**What you should do:**
Every entry must be given again exactly.

**Task data:**
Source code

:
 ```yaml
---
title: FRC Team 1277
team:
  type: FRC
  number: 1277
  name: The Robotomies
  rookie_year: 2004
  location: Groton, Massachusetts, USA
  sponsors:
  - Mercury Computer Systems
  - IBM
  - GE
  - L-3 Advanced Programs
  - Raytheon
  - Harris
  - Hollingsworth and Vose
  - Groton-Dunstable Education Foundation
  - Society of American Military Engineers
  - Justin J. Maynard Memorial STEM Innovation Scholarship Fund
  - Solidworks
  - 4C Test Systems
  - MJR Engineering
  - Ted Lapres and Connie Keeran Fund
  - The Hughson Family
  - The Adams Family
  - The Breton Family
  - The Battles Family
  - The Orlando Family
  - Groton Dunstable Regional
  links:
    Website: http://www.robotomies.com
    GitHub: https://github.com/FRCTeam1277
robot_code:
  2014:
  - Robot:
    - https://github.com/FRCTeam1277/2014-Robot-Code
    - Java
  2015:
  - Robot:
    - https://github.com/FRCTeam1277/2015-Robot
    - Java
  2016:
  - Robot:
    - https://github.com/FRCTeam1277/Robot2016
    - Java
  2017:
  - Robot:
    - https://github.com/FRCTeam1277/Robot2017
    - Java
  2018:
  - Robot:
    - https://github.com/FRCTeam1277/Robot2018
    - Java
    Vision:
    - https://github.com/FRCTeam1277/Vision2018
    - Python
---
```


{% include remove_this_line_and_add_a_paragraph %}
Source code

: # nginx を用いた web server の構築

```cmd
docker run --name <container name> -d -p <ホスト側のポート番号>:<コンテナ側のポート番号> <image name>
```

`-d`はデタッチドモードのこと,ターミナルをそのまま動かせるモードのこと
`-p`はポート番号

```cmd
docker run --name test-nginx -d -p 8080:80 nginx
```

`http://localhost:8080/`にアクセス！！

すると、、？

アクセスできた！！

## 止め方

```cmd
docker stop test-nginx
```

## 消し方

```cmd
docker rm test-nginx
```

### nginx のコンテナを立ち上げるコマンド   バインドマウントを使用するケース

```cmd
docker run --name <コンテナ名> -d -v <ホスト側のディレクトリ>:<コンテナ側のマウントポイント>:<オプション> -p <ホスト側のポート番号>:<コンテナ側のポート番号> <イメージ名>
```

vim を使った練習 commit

**Exercise result:**
Source code

:
 ```yaml
---
title: FRC Team 1277
team:
  type: FRC
  number: 1277
  name: The Robotomies
  rookie_year: 2004
  location: Groton, Massachusetts, USA
  sponsors:
  - Mercury Computer Systems
  - IBM
  - GE
  - L-3 Advanced Programs
  - Raytheon
  - Harris
  - Hollingsworth and Vose
  - Groton-Dunstable Education Foundation
  - Society of American Military Engineers
  - Justin J. Maynard Memorial STEM Innovation Scholarship Fund
  - Solidworks
  - 4C Test Systems
  - MJR Engineering
  - Ted Lapres and Connie Keeran Fund
  - The Hughson Family
  - The Adams Family
  - The Breton Family
  - The Battles Family
  - The Orlando Family
  - Groton Dunstable Regional
  links:
    Website: http://www.robotomies.com
    GitHub: https://github.com/FRCTeam1277
robot_code:
  2014:
  - Robot:
    - https://github.com/FRCTeam1277/2014-Robot-Code
    - Java
  2015:
  - Robot:
    - https://github.com/FRCTeam1277/2015-Robot
    - Java
  2016:
  - Robot:
    - https://github.com/FRCTeam1277/Robot2016
    - Java
  2017:
  - Robot:
    - https://github.com/FRCTeam1277/Robot2017
    - Java
  2018:
  - Robot:
    - https://github.com/FRCTeam1277/Robot2018
    - Java
    Vision:
    - https://github.com/FRCTeam1277/Vision2018
    - Python
---
```


{% include remove_this_line_and_add_a_paragraph %}
Source code

: # nginx を用いた web server の構築

```cmd
docker run --name <container name> -d -p <ホスト側のポート番号>:<コンテナ側のポート番号> <image name>
```

`-d`はデタッチドモードのこと,ターミナルをそのまま動かせるモードのこと
`-p`はポート番号

```cmd
docker run --name test-nginx -d -p 8080:80 nginx
```

`http://localhost:8080/`にアクセス！！

すると、、？

アクセスできた！！

## 止め方

```cmd
docker stop test-nginx
```

## 消し方

```cmd
docker rm test-nginx
```

### nginx のコンテナを立ち上げるコマンド   バインドマウントを使用するケース

```cmd
docker run --name <コンテナ名> -d -v <ホスト側のディレクトリ>:<コンテナ側のマウントポイント>:<オプション> -p <ホスト側のポート番号>:<コンテナ側のポート番号> <イメージ名>
```

vim を使った練習 commit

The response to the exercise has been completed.